From its initial simplicity, the wedding ceremony became complicated, over time to reinforce the extended family. Today, a marriage is perhaps the most important social occasion for any family.
Let us see what typically entails a marriage ceremony
A day before the wedding, the bride and her friends and female relatives gather for the ceremony of mehendi, in which their palms and feet are decorated with henna. The bride is teased with music and dance, by the other women about her future husband and in-laws.
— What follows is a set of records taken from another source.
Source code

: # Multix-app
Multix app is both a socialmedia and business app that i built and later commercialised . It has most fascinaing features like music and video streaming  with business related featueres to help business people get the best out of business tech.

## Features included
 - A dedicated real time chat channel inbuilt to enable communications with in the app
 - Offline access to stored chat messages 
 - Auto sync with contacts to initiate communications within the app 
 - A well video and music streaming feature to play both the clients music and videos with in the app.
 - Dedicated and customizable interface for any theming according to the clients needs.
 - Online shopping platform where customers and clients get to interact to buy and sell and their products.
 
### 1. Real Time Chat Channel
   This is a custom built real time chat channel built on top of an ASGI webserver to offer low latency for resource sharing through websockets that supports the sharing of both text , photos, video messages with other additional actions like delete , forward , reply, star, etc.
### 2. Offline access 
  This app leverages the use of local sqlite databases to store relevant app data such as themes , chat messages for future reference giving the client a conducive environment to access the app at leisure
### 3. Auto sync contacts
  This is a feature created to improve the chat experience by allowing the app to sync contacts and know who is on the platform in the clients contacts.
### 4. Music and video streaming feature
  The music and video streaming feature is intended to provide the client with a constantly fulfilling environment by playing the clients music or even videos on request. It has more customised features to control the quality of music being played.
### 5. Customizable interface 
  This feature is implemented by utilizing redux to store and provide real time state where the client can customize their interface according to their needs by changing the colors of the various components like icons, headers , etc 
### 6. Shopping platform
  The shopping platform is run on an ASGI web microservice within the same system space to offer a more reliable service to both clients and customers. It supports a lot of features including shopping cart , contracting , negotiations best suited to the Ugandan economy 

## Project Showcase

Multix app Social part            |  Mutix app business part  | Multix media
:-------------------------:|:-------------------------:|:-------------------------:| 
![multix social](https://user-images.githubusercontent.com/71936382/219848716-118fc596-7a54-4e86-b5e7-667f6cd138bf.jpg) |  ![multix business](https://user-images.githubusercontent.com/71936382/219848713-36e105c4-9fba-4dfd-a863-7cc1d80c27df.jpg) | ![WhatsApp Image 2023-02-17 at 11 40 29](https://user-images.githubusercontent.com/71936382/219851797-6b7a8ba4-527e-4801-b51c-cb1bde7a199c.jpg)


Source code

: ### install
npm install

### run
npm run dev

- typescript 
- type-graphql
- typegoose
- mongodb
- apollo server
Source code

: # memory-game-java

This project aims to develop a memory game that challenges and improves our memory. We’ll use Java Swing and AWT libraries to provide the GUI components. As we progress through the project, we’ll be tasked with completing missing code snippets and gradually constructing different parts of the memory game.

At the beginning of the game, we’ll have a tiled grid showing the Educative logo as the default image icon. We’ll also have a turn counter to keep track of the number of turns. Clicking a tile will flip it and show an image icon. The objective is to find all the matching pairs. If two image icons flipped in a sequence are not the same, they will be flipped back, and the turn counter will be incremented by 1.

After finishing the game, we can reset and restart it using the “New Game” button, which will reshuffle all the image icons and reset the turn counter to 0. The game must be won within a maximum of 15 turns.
The wedding mandap is erected at the marriage venue on the day of the wedding, within which the ceremony is conducted. The poles of the frame are draped with strings of flowers. On the wedding morning, various rituals are performed by both the bride and the groom in their own homes. Their bodies are anointed with turmeric, sandalwood paste and oils, which cleanse the body, soften the skin, and make it aromatic. They are then bathed to the chanting of Vedic mantras. Today this is done symbolically, if at all, with a token application of turmeric, sandal wood, and oil on the face and arms, before the bath. The bride now wears all her finery, helped by her family and friends. So does the groom.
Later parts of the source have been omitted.